━━ Given records

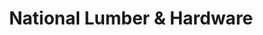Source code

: ---
title: "National Lumber & Hardware"
url: /aguada/national-lumber-und-hardware/
shop: Eisenwaren
---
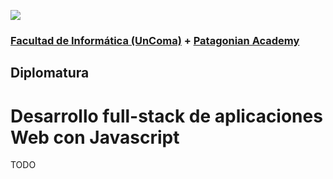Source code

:![](https://miro.medium.com/max/1400/0*Gix6981I6q3J_afW.jpg)

### [Facultad de Informática (UnComa)](http://faiweb.uncoma.edu.ar/) + [Patagonian Academy](https://patagonian.it/academy)

## Diplomatura

# Desarrollo full-stack de aplicaciones Web con Javascript

TODO
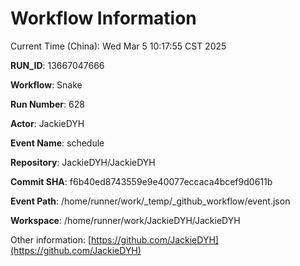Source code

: # Workflow Information

Current Time (China): Wed Mar  5 10:17:55 CST 2025  

**RUN_ID**: 13667047666  

**Workflow**: Snake  

**Run Number**: 628  

**Actor**: JackieDYH  

**Event Name**: schedule  

**Repository**: JackieDYH/JackieDYH  

**Commit SHA**: f6b40ed8743559e9e40077eccaca4bcef9d0611b  

**Event Path**: /home/runner/work/_temp/_github_workflow/event.json  

**Workspace**: /home/runner/work/JackieDYH/JackieDYH  

Other information: [https://github.com/JackieDYH](https://github.com/JackieDYH)
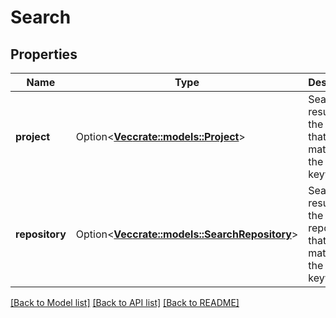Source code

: # Search

## Properties

Name | Type | Description | Notes
------------ | ------------- | ------------- | -------------
**project** | Option<[**Vec<crate::models::Project>**](Project.md)> | Search results of the projects that matched the filter keywords. | [optional]
**repository** | Option<[**Vec<crate::models::SearchRepository>**](SearchRepository.md)> | Search results of the repositories that matched the filter keywords. | [optional]

[[Back to Model list]](../README.md#documentation-for-models) [[Back to API list]](../README.md#documentation-for-api-endpoints) [[Back to README]](../README.md)


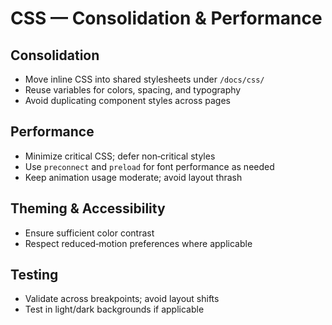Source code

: # CSS — Consolidation & Performance

## Consolidation
- Move inline CSS into shared stylesheets under `/docs/css/`
- Reuse variables for colors, spacing, and typography
- Avoid duplicating component styles across pages

## Performance
- Minimize critical CSS; defer non‑critical styles
- Use `preconnect` and `preload` for font performance as needed
- Keep animation usage moderate; avoid layout thrash

## Theming & Accessibility
- Ensure sufficient color contrast
- Respect reduced‑motion preferences where applicable

## Testing
- Validate across breakpoints; avoid layout shifts
- Test in light/dark backgrounds if applicable
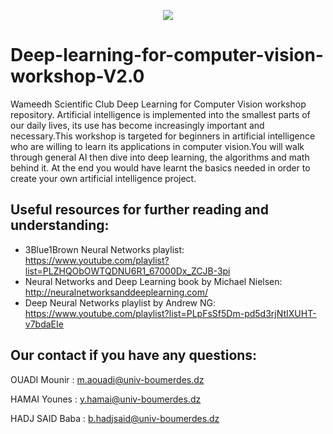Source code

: 
<p align="center">
  <img src="https://i.ibb.co/wyKRMdC/Wameedh.png" />
</p>

# Deep-learning-for-computer-vision-workshop-V2.0
Wameedh Scientific Club Deep Learning for Computer Vision workshop repository.
Artificial intelligence is implemented into the smallest parts of our daily lives, its use has become increasingly important and necessary.This workshop is targeted for  beginners in artificial intelligence who are willing to learn its applications in computer vision.You will walk through general AI then dive into deep learning, the algorithms and math behind it. 
At the end you would have  learnt the basics  needed in order to create your own artificial intelligence project.

## Useful resources for further reading and understanding:
- 3Blue1Brown Neural Networks playlist:
https://www.youtube.com/playlist?list=PLZHQObOWTQDNU6R1_67000Dx_ZCJB-3pi
- Neural Networks and Deep Learning book by Michael Nielsen:
http://neuralnetworksanddeeplearning.com/
- Deep Neural Networks playlist by Andrew NG:
https://www.youtube.com/playlist?list=PLpFsSf5Dm-pd5d3rjNtIXUHT-v7bdaEIe

## Our contact if you have any questions:
OUADI Mounir : m.aouadi@univ-boumerdes.dz

HAMAI Younes : y.hamai@univ-boumerdes.dz

HADJ SAID Baba : b.hadjsaid@univ-boumerdes.dz
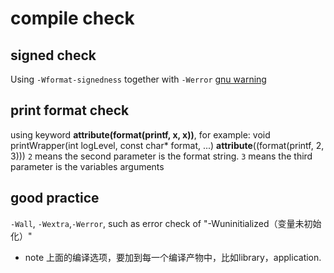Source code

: # compile check

## signed check
Using `-Wformat-signedness` together with `-Werror`
[gnu warning](https://gcc.gnu.org/onlinedocs/gcc/Warning-Options.html)

## print format check
using keyword **__attribute__(format(printf, x, x))**, for example:
void printWrapper(int logLevel, const char* format, ...) __attribute__((format(printf, 2, 3)))
`2` means the second parameter is the format string.
`3` means the third parameter is the variables arguments

## good practice
`-Wall`, `-Wextra`,`-Werror`, such as error check of "-Wuninitialized（变量未初始化）"
- note
上面的编译选项，要加到每一个编译产物中，比如library，application.
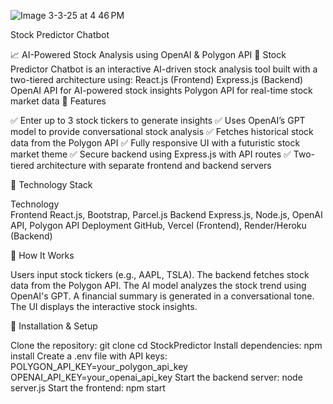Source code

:![Image 3-3-25 at 4 46 PM](https://github.com/user-attachments/assets/365f90bb-0d47-483d-afbe-d6d9b01b2428)


Stock Predictor Chatbot

📈 AI-Powered Stock Analysis using OpenAI & Polygon API
🚀 Stock Predictor Chatbot is an interactive AI-driven stock analysis tool built with a two-tiered architecture using:
React.js (Frontend)
Express.js (Backend)
OpenAI API for AI-powered stock insights
Polygon API for real-time stock market data
🔹 Features

✅ Enter up to 3 stock tickers to generate insights
✅ Uses OpenAI’s GPT model to provide conversational stock analysis
✅ Fetches historical stock data from the Polygon API
✅ Fully responsive UI with a futuristic stock market theme
✅ Secure backend using Express.js with API routes
✅ Two-tiered architecture with separate frontend and backend servers

🔹 Technology Stack

Technology	
Frontend	React.js, Bootstrap, Parcel.js
Backend	Express.js, Node.js, OpenAI API, Polygon API
Deployment	GitHub, Vercel (Frontend), Render/Heroku (Backend)

🔹 How It Works

Users input stock tickers (e.g., AAPL, TSLA).
The backend fetches stock data from the Polygon API.
The AI model analyzes the stock trend using OpenAI's GPT.
A financial summary is generated in a conversational tone.
The UI displays the interactive stock insights.

🔹 Installation & Setup

Clone the repository:
git clone <your-repo-url>
cd StockPredictor
Install dependencies:
npm install
Create a .env file with API keys:
POLYGON_API_KEY=your_polygon_api_key
OPENAI_API_KEY=your_openai_api_key
Start the backend server:
node server.js
Start the frontend:
npm start


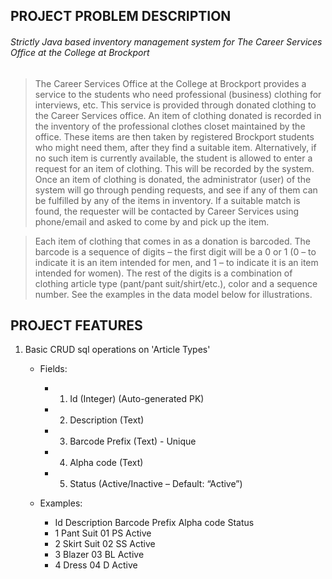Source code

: ## PROJECT PROBLEM DESCRIPTION

###### Strictly Java based inventory management system for The Career Services Office at the College at Brockport
> The Career Services Office at the College at Brockport provides a service to the students who need professional (business) clothing for interviews, etc. This service is provided through donated clothing to the Career Services office. An item of clothing donated is recorded in the inventory of the professional clothes closet maintained by the office. These items are then taken by registered Brockport students who might need them, after they find a suitable item. Alternatively, if no such item is currently available, the student is allowed to enter a request for an item of clothing. This will be recorded by the system. Once an item of clothing is donated, the administrator (user) of the system will go through pending requests, and see if any of them can be fulfilled by any of the items in inventory. If a suitable match is found, the requester will be contacted by Career Services using phone/email and asked to come by and pick up the item.

> Each item of clothing that comes in as a donation is barcoded. The barcode is a sequence of digits – the first digit will be a 0 or 1 (0 – to indicate it is an item intended for men, and 1 – to indicate it is an item intended for women). The rest of the digits is a combination of clothing article type (pant/pant suit/shirt/etc.), color and a sequence number. See the examples in the data model below for illustrations.

## PROJECT FEATURES

1. Basic CRUD sql operations on 'Article Types'
   - Fields:
      - 1.	Id (Integer) (Auto-generated PK)
      - 2.	Description (Text)
      - 3.	Barcode Prefix (Text) - Unique
      - 4.	Alpha code (Text)
      - 5.	Status (Active/Inactive – Default: “Active”)

   - Examples:
      - Id	Description	Barcode Prefix	Alpha code	Status
      -  1	Pant Suit	01	            PS	         Active
      -  2	Skirt Suit	02          	SS	         Active
      -  3	Blazer	   03	            BL	         Active
      -  4	Dress	      04	            D	         Active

━━━━

## Prompt
Except for the pictures, copy every line of the records above exactly.

## Answer to this exercise
Source code

: ---
title: "National Lumber & Hardware"
url: /aguada/national-lumber-und-hardware/
shop: Eisenwaren
---
Source code

:![](https://miro.medium.com/max/1400/0*Gix6981I6q3J_afW.jpg)

### [Facultad de Informática (UnComa)](http://faiweb.uncoma.edu.ar/) + [Patagonian Academy](https://patagonian.it/academy)

## Diplomatura

# Desarrollo full-stack de aplicaciones Web con Javascript

TODO
Source code

: # Workflow Information

Current Time (China): Wed Mar  5 10:17:55 CST 2025  

**RUN_ID**: 13667047666  

**Workflow**: Snake  

**Run Number**: 628  

**Actor**: JackieDYH  

**Event Name**: schedule  

**Repository**: JackieDYH/JackieDYH  

**Commit SHA**: f6b40ed8743559e9e40077eccaca4bcef9d0611b  

**Event Path**: /home/runner/work/_temp/_github_workflow/event.json  

**Workspace**: /home/runner/work/JackieDYH/JackieDYH  

Other information: [https://github.com/JackieDYH](https://github.com/JackieDYH)
Source code

: # Search

## Properties

Name | Type | Description | Notes
------------ | ------------- | ------------- | -------------
**project** | Option<[**Vec<crate::models::Project>**](Project.md)> | Search results of the projects that matched the filter keywords. | [optional]
**repository** | Option<[**Vec<crate::models::SearchRepository>**](SearchRepository.md)> | Search results of the repositories that matched the filter keywords. | [optional]

[[Back to Model list]](../README.md#documentation-for-models) [[Back to API list]](../README.md#documentation-for-api-endpoints) [[Back to README]](../README.md)


Source code

: # CSS — Consolidation & Performance

## Consolidation
- Move inline CSS into shared stylesheets under `/docs/css/`
- Reuse variables for colors, spacing, and typography
- Avoid duplicating component styles across pages

## Performance
- Minimize critical CSS; defer non‑critical styles
- Use `preconnect` and `preload` for font performance as needed
- Keep animation usage moderate; avoid layout thrash

## Theming & Accessibility
- Ensure sufficient color contrast
- Respect reduced‑motion preferences where applicable

## Testing
- Validate across breakpoints; avoid layout shifts
- Test in light/dark backgrounds if applicable
Source code

: 
<p align="center">
  <img src="https://i.ibb.co/wyKRMdC/Wameedh.png" />
</p>

# Deep-learning-for-computer-vision-workshop-V2.0
Wameedh Scientific Club Deep Learning for Computer Vision workshop repository.
Artificial intelligence is implemented into the smallest parts of our daily lives, its use has become increasingly important and necessary.This workshop is targeted for  beginners in artificial intelligence who are willing to learn its applications in computer vision.You will walk through general AI then dive into deep learning, the algorithms and math behind it. 
At the end you would have  learnt the basics  needed in order to create your own artificial intelligence project.

## Useful resources for further reading and understanding:
- 3Blue1Brown Neural Networks playlist:
https://www.youtube.com/playlist?list=PLZHQObOWTQDNU6R1_67000Dx_ZCJB-3pi
- Neural Networks and Deep Learning book by Michael Nielsen:
http://neuralnetworksanddeeplearning.com/
- Deep Neural Networks playlist by Andrew NG:
https://www.youtube.com/playlist?list=PLpFsSf5Dm-pd5d3rjNtIXUHT-v7bdaEIe

## Our contact if you have any questions:
OUADI Mounir : m.aouadi@univ-boumerdes.dz

HAMAI Younes : y.hamai@univ-boumerdes.dz

HADJ SAID Baba : b.hadjsaid@univ-boumerdes.dz
Source code

: # compile check

## signed check
Using `-Wformat-signedness` together with `-Werror`
[gnu warning](https://gcc.gnu.org/onlinedocs/gcc/Warning-Options.html)

## print format check
using keyword **__attribute__(format(printf, x, x))**, for example:
void printWrapper(int logLevel, const char* format, ...) __attribute__((format(printf, 2, 3)))
`2` means the second parameter is the format string.
`3` means the third parameter is the variables arguments

## good practice
`-Wall`, `-Wextra`,`-Werror`, such as error check of "-Wuninitialized（变量未初始化）"
- note
上面的编译选项，要加到每一个编译产物中，比如library，application.
Source code

:![Image 3-3-25 at 4 46 PM](https://github.com/user-attachments/assets/365f90bb-0d47-483d-afbe-d6d9b01b2428)


Stock Predictor Chatbot

📈 AI-Powered Stock Analysis using OpenAI & Polygon API
🚀 Stock Predictor Chatbot is an interactive AI-driven stock analysis tool built with a two-tiered architecture using:
React.js (Frontend)
Express.js (Backend)
OpenAI API for AI-powered stock insights
Polygon API for real-time stock market data
🔹 Features

✅ Enter up to 3 stock tickers to generate insights
✅ Uses OpenAI’s GPT model to provide conversational stock analysis
✅ Fetches historical stock data from the Polygon API
✅ Fully responsive UI with a futuristic stock market theme
✅ Secure backend using Express.js with API routes
✅ Two-tiered architecture with separate frontend and backend servers

🔹 Technology Stack

Technology	
Frontend	React.js, Bootstrap, Parcel.js
Backend	Express.js, Node.js, OpenAI API, Polygon API
Deployment	GitHub, Vercel (Frontend), Render/Heroku (Backend)

🔹 How It Works

Users input stock tickers (e.g., AAPL, TSLA).
The backend fetches stock data from the Polygon API.
The AI model analyzes the stock trend using OpenAI's GPT.
A financial summary is generated in a conversational tone.
The UI displays the interactive stock insights.

🔹 Installation & Setup

Clone the repository:
git clone <your-repo-url>
cd StockPredictor
Install dependencies:
npm install
Create a .env file with API keys:
POLYGON_API_KEY=your_polygon_api_key
OPENAI_API_KEY=your_openai_api_key
Start the backend server:
node server.js
Start the frontend:
npm start


Source code

: ## PROJECT PROBLEM DESCRIPTION

###### Strictly Java based inventory management system for The Career Services Office at the College at Brockport
> The Career Services Office at the College at Brockport provides a service to the students who need professional (business) clothing for interviews, etc. This service is provided through donated clothing to the Career Services office. An item of clothing donated is recorded in the inventory of the professional clothes closet maintained by the office. These items are then taken by registered Brockport students who might need them, after they find a suitable item. Alternatively, if no such item is currently available, the student is allowed to enter a request for an item of clothing. This will be recorded by the system. Once an item of clothing is donated, the administrator (user) of the system will go through pending requests, and see if any of them can be fulfilled by any of the items in inventory. If a suitable match is found, the requester will be contacted by Career Services using phone/email and asked to come by and pick up the item.

> Each item of clothing that comes in as a donation is barcoded. The barcode is a sequence of digits – the first digit will be a 0 or 1 (0 – to indicate it is an item intended for men, and 1 – to indicate it is an item intended for women). The rest of the digits is a combination of clothing article type (pant/pant suit/shirt/etc.), color and a sequence number. See the examples in the data model below for illustrations.

## PROJECT FEATURES

1. Basic CRUD sql operations on 'Article Types'
   - Fields:
      - 1.	Id (Integer) (Auto-generated PK)
      - 2.	Description (Text)
      - 3.	Barcode Prefix (Text) - Unique
      - 4.	Alpha code (Text)
      - 5.	Status (Active/Inactive – Default: “Active”)

   - Examples:
      - Id	Description	Barcode Prefix	Alpha code	Status
      -  1	Pant Suit	01	            PS	         Active
      -  2	Skirt Suit	02          	SS	         Active
      -  3	Blazer	   03	            BL	         Active
      -  4	Dress	      04	            D	         Active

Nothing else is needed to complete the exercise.